2D Local Filter Routines
    for CUDA 3.2 and devices of compute capability >= 2.0
Alex Krizhevsky (akrizhevsky@gmail.com)
Last updated Apr 2, 2011
============================================

============================================
Change log:
============================================
Apr 2, 2011:
--------------------------------------------
- Added parameter to specify the order that the filter output should take.
  The default was always module-filter-image, but filter-module-image
  is useful for making deep, locally-connected nets. So now it's an option.
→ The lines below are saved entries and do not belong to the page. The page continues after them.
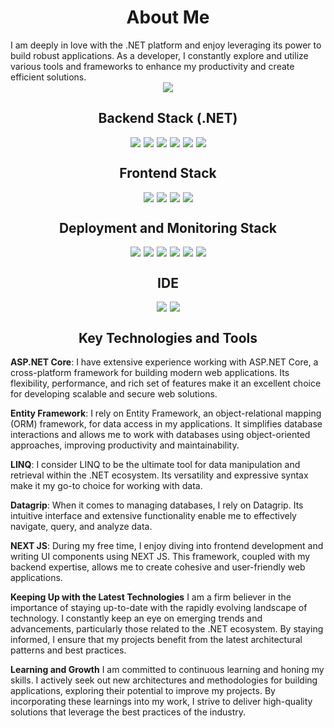 <style>
.centered-box{
display:flex;
align-items:center;
justify-content:center;
gap: 5px;
flex-wrap:wrap;
}
</style>

<h1 style="text-align:center">About Me </h1>
I am deeply in love with the .NET platform and enjoy leveraging its power to build robust applications. As a developer, I constantly explore and utilize various tools and frameworks to enhance my productivity and create efficient solutions.

<div class="centered-box">
<img src="https://github-readme-stats.vercel.app/api/top-langs/?username=Rheader&layout=compact"/>

</div>

<h2 style="text-align:center">Backend Stack (.NET)</h2>
<div class="centered-box">
<img src="https://img.shields.io/badge/.NET-5C2D91?style=for-the-badge&logo=.net&logoColor=white">
<img src="https://img.shields.io/badge/postgres-%23316192.svg?style=for-the-badge&logo=postgresql&logoColor=white"/>
<img src="https://img.shields.io/badge/Apache%20Kafka-000?style=for-the-badge&logo=apachekafka" />
<img src="https://img.shields.io/badge/Rabbitmq-FF6600?style=for-the-badge&logo=rabbitmq&logoColor=white" /> 
<img src="https://img.shields.io/badge/MongoDB-%234ea94b.svg?style=for-the-badge&logo=mongodb&logoColor=white" /> 
<img src="https://img.shields.io/badge/redis-%23DD0031.svg?style=for-the-badge&logo=redis&logoColor=white" />
</div>


<h2 style="text-align:center">Frontend Stack</h2>
<div class="centered-box">
<img src="https://img.shields.io/badge/react-%2320232a.svg?style=for-the-badge&logo=react&logoColor=%2361DAFB"/>
<img src="https://img.shields.io/badge/Next-black?style=for-the-badge&logo=next.js&logoColor=white"/>
<img src="https://img.shields.io/badge/vite-%23646CFF.svg?style=for-the-badge&logo=vite&logoColor=white"/>
<img src="https://img.shields.io/badge/SASS-hotpink.svg?style=for-the-badge&logo=SASS&logoColor=white"/>
</div>
<h2 style="text-align:center">Deployment and Monitoring Stack</h2>
<div class="centered-box">
<img src="https://img.shields.io/badge/docker-%230db7ed.svg?style=for-the-badge&logo=docker&logoColor=white"/>
<img src="https://img.shields.io/badge/nginx-%23009639.svg?style=for-the-badge&logo=nginx&logoColor=white"/>
<img src="https://img.shields.io/badge/gitlab-%23181717.svg?style=for-the-badge&logo=gitlab&logoColor=white"/>
<img src="https://img.shields.io/badge/gitlab%20ci-%23181717.svg?style=for-the-badge&logo=gitlab&logoColor=white"/>
<img src="https://img.shields.io/badge/-ElasticSearch-005571?style=for-the-badge&logo=elasticsearch"/>
<img src="https://img.shields.io/badge/cent%20os-002260?style=for-the-badge&logo=centos&logoColor=F0F0F0"/>
</div>
<h2 style="text-align:center">IDE</h2>
<div class="centered-box">
<img src="https://img.shields.io/badge/Rider-000000.svg?style=for-the-badge&logo=Rider&logoColor=white&color=black&labelColor=crimson" />
<img src="https://img.shields.io/badge/webstorm-143?style=for-the-badge&logo=webstorm&logoColor=white&color=black" />
</div>

<h2 style="text-align:center"> Key Technologies and Tools </h2>

**ASP.NET Core**: I have extensive experience working with ASP.NET Core, a cross-platform framework for building modern web applications. Its flexibility, performance, and rich set of features make it an excellent choice for developing scalable and secure web solutions.

**Entity Framework**: I rely on Entity Framework, an object-relational mapping (ORM) framework, for data access in my applications. It simplifies database interactions and allows me to work with databases using object-oriented approaches, improving productivity and maintainability.

**LINQ**: I consider LINQ to be the ultimate tool for data manipulation and retrieval within the .NET ecosystem. Its versatility and expressive syntax make it my go-to choice for working with data.

**Datagrip**: When it comes to managing databases, I rely on Datagrip. Its intuitive interface and extensive functionality enable me to effectively navigate, query, and analyze data.

**NEXT JS**: During my free time, I enjoy diving into frontend development and writing UI components using NEXT JS. This framework, coupled with my backend expertise, allows me to create cohesive and user-friendly web applications.

**Keeping Up with the Latest Technologies**
I am a firm believer in the importance of staying up-to-date with the rapidly evolving landscape of technology. I constantly keep an eye on emerging trends and advancements, particularly those related to the .NET ecosystem. By staying informed, I ensure that my projects benefit from the latest architectural patterns and best practices.

**Learning and Growth**
I am committed to continuous learning and honing my skills. I actively seek out new architectures and methodologies for building applications, exploring their potential to improve my projects. By incorporating these learnings into my work, I strive to deliver high-quality solutions that leverage the best practices of the industry.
============================================
Compiling:
============================================
- Have the following environment variable set (change as necessary to fit actual SDK path):
    CUDA_SDK_PATH=/home/spoon/NVIDIA_GPU_Computing_SDK
- Compile the code like this (on a Linux machine):
    make exec=1
- Run it like this:
    ./local_units
- The output simply tests the three CUDA routines against their CPU equivalents (the CPU ones are by no means optimized; they're just there to test for correctness).
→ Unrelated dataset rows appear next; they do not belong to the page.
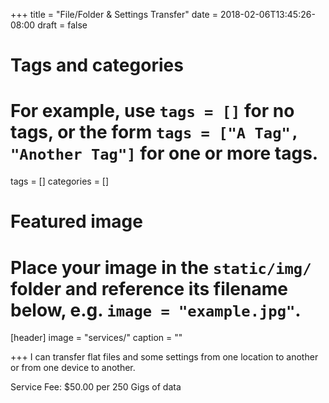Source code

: +++
title = "File/Folder & Settings Transfer"
date = 2018-02-06T13:45:26-08:00
draft = false

# Tags and categories
# For example, use `tags = []` for no tags, or the form `tags = ["A Tag", "Another Tag"]` for one or more tags.
tags = []
categories = []

# Featured image
# Place your image in the `static/img/` folder and reference its filename below, e.g. `image = "example.jpg"`.
[header]
image = "services/"
caption = ""

+++
I can transfer flat files and some settings from one location to another or from one device to another.

Service Fee: $50.00 per 250 Gigs of data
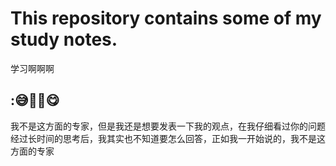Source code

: #  This repository contains some of my study notes. 

学习啊啊啊

## :😅🫵👏😋

我不是这方面的专家，但是我还是想要发表一下我的观点，在我仔细看过你的问题经过长时间的思考后，我其实也不知道要怎么回答，正如我一开始说的，我不是这方面的专家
============================================
Description:
============================================
This code contains three CUDA routines:

1. computeFilterActs: this routine computes filter activities for locally-connected square filters on a square image. The filters are laid out on a grid over the image, with an arbitrary stride size between filters.
2. computeWeightActs: this routine can be used to compute the gradient with respect to the filter weights, given the filter activity gradients in the layer above as well as the source images. 
3. computeImgActs: this routine can be used to compute the gradients with respect to the source images, given the filter weights and the gradients with respect to the filter activities.
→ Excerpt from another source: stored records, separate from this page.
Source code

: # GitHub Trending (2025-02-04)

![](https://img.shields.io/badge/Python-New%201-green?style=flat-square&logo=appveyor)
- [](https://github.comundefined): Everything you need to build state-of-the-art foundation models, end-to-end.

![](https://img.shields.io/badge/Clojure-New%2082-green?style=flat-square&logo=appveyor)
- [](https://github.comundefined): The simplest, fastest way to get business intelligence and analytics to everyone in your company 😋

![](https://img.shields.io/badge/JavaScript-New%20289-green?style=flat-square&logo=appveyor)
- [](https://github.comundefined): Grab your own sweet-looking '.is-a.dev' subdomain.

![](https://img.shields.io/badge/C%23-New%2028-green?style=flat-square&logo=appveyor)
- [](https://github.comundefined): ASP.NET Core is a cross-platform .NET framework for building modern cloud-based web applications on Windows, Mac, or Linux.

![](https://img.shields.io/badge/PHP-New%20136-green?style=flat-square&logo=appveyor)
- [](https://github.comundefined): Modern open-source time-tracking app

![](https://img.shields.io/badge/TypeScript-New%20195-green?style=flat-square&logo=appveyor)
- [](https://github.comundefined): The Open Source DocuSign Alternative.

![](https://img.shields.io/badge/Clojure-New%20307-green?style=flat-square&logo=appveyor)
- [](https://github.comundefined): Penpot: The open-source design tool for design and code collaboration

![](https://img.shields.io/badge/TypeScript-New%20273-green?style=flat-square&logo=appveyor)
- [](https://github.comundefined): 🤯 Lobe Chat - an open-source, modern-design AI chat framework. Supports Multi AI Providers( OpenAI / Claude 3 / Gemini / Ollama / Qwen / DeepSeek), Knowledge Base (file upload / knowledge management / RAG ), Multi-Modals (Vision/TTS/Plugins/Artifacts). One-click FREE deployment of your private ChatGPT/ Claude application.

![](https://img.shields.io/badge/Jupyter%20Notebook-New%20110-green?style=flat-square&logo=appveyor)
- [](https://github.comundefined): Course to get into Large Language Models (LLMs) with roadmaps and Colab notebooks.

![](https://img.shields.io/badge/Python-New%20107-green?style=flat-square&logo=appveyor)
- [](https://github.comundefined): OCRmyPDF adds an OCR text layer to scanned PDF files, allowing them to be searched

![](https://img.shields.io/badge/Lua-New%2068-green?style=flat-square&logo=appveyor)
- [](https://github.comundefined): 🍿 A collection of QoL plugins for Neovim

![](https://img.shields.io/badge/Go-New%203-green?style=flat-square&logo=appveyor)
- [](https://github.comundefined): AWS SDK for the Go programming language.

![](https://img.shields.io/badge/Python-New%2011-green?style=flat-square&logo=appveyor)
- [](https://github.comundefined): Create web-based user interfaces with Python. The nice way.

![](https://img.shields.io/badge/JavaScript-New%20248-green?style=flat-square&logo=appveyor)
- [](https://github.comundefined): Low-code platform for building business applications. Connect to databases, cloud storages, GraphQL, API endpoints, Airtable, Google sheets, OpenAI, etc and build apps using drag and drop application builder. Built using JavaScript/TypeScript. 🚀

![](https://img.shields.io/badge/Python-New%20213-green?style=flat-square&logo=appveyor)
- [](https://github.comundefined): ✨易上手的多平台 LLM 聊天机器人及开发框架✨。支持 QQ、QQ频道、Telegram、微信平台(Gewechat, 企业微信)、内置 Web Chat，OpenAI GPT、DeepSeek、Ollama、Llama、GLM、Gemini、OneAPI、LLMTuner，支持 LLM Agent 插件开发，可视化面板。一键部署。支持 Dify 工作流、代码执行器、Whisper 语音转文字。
The catch is that the routines are only efficient if there are multiple filters per image location. That is to say, if a filter is to be applied at location (x,y) on the image, it's better to apply 16 or 32 filters there rather than just one. So instead of applying one filter at (x,y), another at (x+1,y), etc., consider applying 32 at (x,y), 32 at (x+stride,y), for some stride of your choosing.

The best way to understand exactly what the routines do may be to read the file src/localCPU.cpp, which contains CPU equivalents of the CUDA routines. Each CPU equivalent is only about 20 lines of code.

Together these three routines can be used to build an autoencoder or RBM (or whatever) with local receptive (and/or projective) fields and no weight-sharing.

The routines support color images with as many color channels as you like. This means they'll also work for NORB, if you interpret stereo as two color channels. You can also use them to build deep, locally-connected nets, in which the set of filter outputs at a particular image location at layer L can be interpreted as the set of "color channels" in the input image to layer L+1.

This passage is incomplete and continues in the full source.